▼

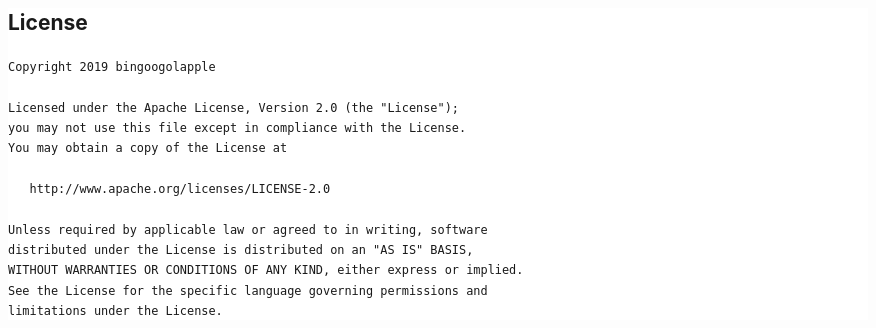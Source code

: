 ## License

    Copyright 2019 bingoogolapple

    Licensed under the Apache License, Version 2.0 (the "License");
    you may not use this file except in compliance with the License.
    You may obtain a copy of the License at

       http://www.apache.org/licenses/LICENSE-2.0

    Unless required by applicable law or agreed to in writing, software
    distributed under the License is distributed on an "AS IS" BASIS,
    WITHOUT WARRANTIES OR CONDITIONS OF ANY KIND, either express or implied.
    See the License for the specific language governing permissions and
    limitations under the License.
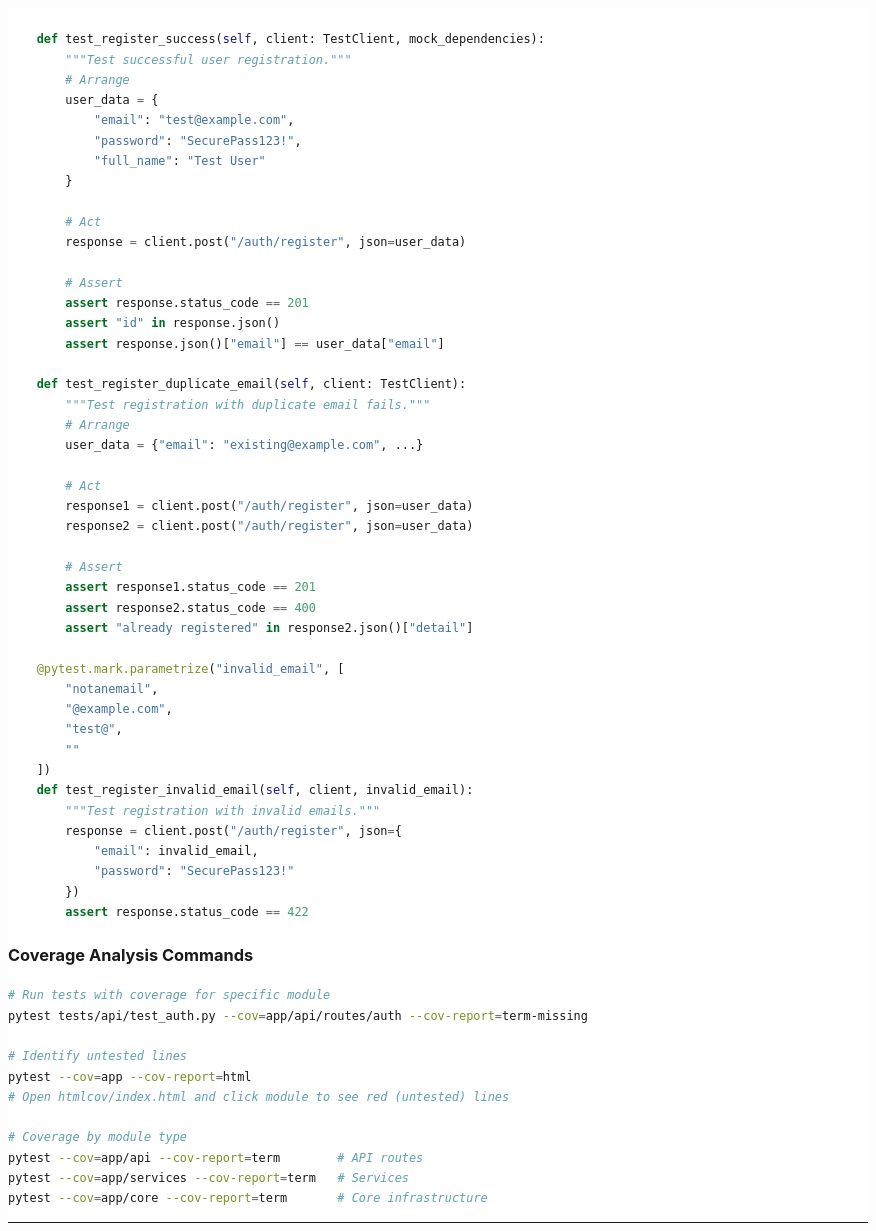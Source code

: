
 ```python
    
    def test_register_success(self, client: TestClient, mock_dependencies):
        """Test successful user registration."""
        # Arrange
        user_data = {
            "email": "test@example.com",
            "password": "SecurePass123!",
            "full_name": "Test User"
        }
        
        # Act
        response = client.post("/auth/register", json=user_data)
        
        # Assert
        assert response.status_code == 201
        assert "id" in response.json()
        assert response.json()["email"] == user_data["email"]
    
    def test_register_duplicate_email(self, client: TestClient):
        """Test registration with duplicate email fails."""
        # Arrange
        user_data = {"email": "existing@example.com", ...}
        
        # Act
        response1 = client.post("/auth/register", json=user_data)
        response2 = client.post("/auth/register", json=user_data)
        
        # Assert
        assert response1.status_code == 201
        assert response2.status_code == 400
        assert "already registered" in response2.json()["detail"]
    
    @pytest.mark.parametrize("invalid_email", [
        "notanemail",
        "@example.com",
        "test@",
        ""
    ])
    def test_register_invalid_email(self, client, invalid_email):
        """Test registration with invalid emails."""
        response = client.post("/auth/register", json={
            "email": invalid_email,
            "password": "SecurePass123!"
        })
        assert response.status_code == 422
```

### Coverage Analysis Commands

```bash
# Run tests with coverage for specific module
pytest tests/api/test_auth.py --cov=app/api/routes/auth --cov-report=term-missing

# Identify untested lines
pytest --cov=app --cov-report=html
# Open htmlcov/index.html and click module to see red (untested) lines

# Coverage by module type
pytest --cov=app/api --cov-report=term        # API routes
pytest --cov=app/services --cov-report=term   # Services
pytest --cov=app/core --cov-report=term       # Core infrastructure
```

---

▲

TASK BRIEF: Could you return every line from the entries above in which the string "term" occurs?

YOUR RESPONSE:
pytest tests/api/test_auth.py --cov=app/api/routes/auth --cov-report=term-missing
pytest --cov=app/api --cov-report=term        # API routes
pytest --cov=app/services --cov-report=term   # Services
pytest --cov=app/core --cov-report=term       # Core infrastructure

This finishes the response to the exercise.